Tra i pasti è un libro pieno anche di vino, francese ovviamente. I Borgogna non sono la prima scelta – perché già troppo cari – ritenuti spesso dallo scrittore etichette buone per farsi notare. Predilige i Bordeaux, non sopporta i rosati, o meglio i rosé. Ne salva uno solo, il Tavel, della Valle del Rodano. In questa zona ama l’AOC Côte Rôtie che descrive come “una collina letteralmente arrostita ma miracolosamente verde, scoppiettante di bontà come la pelle di un’anatra arrosto”. Cene e pranzi si concludono quasi sempre con Armagnac e Calvados.

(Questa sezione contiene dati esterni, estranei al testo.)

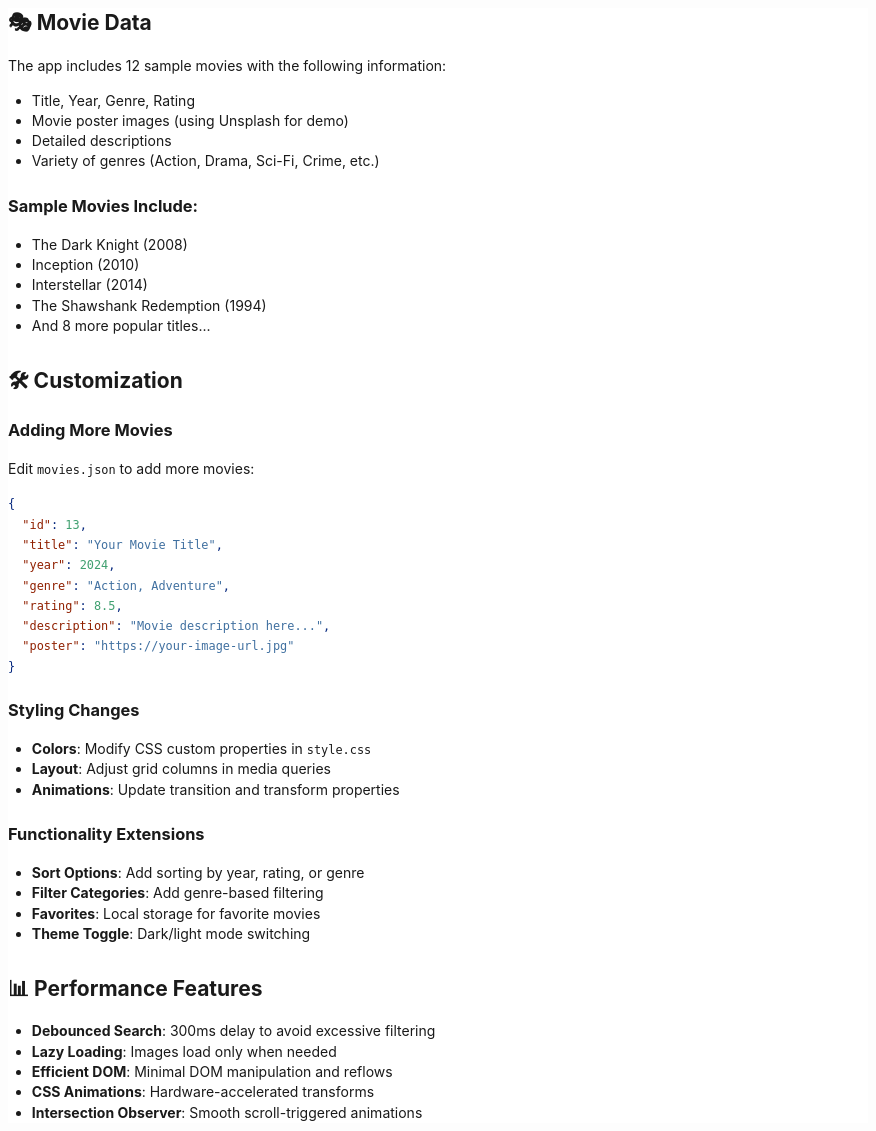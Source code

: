 ## 🎭 Movie Data

The app includes 12 sample movies with the following information:
- Title, Year, Genre, Rating
- Movie poster images (using Unsplash for demo)
- Detailed descriptions
- Variety of genres (Action, Drama, Sci-Fi, Crime, etc.)

### Sample Movies Include:
- The Dark Knight (2008)
- Inception (2010)
- Interstellar (2014)
- The Shawshank Redemption (1994)
- And 8 more popular titles...

## 🛠️ Customization

### Adding More Movies
Edit `movies.json` to add more movies:

```json
{
  "id": 13,
  "title": "Your Movie Title",
  "year": 2024,
  "genre": "Action, Adventure",
  "rating": 8.5,
  "description": "Movie description here...",
  "poster": "https://your-image-url.jpg"
}
```

### Styling Changes
- **Colors**: Modify CSS custom properties in `style.css`
- **Layout**: Adjust grid columns in media queries
- **Animations**: Update transition and transform properties

### Functionality Extensions
- **Sort Options**: Add sorting by year, rating, or genre
- **Filter Categories**: Add genre-based filtering
- **Favorites**: Local storage for favorite movies
- **Theme Toggle**: Dark/light mode switching

## 📊 Performance Features

- **Debounced Search**: 300ms delay to avoid excessive filtering
- **Lazy Loading**: Images load only when needed
- **Efficient DOM**: Minimal DOM manipulation and reflows
- **CSS Animations**: Hardware-accelerated transforms
- **Intersection Observer**: Smooth scroll-triggered animations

Un libro che può diventare una guida
Lo scritto di Liebling poteva avere un respiro più ampio, avrebbe potuto essere un romanzo, ma spesso ai giornalisti, anche ai più bravi, manca il “coraggio” di cimentarsi in opere dagli orizzonti più estesi. Forse vi è la necessità di cogliere le cose – persone, luoghi, accadimenti – per quelle che sono e fissarle nella scrittura con tempestività. Mi piace pensare che ci sia anche, da parte di un giornalista, una priorità legata alla verità più che alla verosimiglianza e, a lettura finita, mi pare che A.J. Liebling questa necessità l’avesse. A libro chiuso viene voglia di organizzare un viaggio a Parigi e usare Tra i pasti come una guida, andare alla ricerca dei ristoranti che cita, assaggiare le ricette di cui parla, anzi, trovare i cuochi in grado di riproporle. Sarebbe una trasferta molto poco salutare, ma utile – se fai il mestiere del food writer – per capire come scrivere di argomenti elevati in modo semplice e viceversa. Non è un invito a strafare – Liebling era grande in tutto, nella mole come nella produttività – ma non ha del tutto torto quando scrive che “nessun asceta può essere considerato attendibilmente sano di mente”.